Everything in the data below is to be reproduced without any deviation.

SUPPLIED DATA -
BEGIN

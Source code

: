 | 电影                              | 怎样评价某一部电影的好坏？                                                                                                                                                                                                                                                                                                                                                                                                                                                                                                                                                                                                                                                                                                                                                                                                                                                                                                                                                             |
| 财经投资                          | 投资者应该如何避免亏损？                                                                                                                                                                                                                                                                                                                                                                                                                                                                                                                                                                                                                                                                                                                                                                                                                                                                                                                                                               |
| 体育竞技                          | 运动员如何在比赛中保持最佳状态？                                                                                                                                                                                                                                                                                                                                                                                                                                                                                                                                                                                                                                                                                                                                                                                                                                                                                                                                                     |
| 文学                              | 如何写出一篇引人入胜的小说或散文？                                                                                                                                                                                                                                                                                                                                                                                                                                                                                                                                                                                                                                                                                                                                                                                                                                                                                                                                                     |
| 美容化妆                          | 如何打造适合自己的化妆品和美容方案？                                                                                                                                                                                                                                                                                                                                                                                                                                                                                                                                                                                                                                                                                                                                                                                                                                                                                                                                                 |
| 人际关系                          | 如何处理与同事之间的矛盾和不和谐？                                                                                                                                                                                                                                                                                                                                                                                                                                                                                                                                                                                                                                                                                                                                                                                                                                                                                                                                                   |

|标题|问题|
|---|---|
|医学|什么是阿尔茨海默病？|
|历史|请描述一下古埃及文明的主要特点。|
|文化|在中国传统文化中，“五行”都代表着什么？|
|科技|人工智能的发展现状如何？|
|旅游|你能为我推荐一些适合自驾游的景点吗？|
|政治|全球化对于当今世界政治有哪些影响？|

END

THE COMPLETED TASK -
Source code

: | 电影                              | 怎样评价某一部电影的好坏？                                                                                                                                                                                                                                                                                                                                                                                                                                                                                                                                                                                                                                                                                                                                                                                                                                                                                                                                                             |
| 财经投资                          | 投资者应该如何避免亏损？                                                                                                                                                                                                                                                                                                                                                                                                                                                                                                                                                                                                                                                                                                                                                                                                                                                                                                                                                               |
| 体育竞技                          | 运动员如何在比赛中保持最佳状态？                                                                                                                                                                                                                                                                                                                                                                                                                                                                                                                                                                                                                                                                                                                                                                                                                                                                                                                                                     |
| 文学                              | 如何写出一篇引人入胜的小说或散文？                                                                                                                                                                                                                                                                                                                                                                                                                                                                                                                                                                                                                                                                                                                                                                                                                                                                                                                                                     |
| 美容化妆                          | 如何打造适合自己的化妆品和美容方案？                                                                                                                                                                                                                                                                                                                                                                                                                                                                                                                                                                                                                                                                                                                                                                                                                                                                                                                                                 |
| 人际关系                          | 如何处理与同事之间的矛盾和不和谐？                                                                                                                                                                                                                                                                                                                                                                                                                                                                                                                                                                                                                                                                                                                                                                                                                                                                                                                                                   |

|标题|问题|
|---|---|
|医学|什么是阿尔茨海默病？|
|历史|请描述一下古埃及文明的主要特点。|
|文化|在中国传统文化中，“五行”都代表着什么？|
|科技|人工智能的发展现状如何？|
|旅游|你能为我推荐一些适合自驾游的景点吗？|
|政治|全球化对于当今世界政治有哪些影响？|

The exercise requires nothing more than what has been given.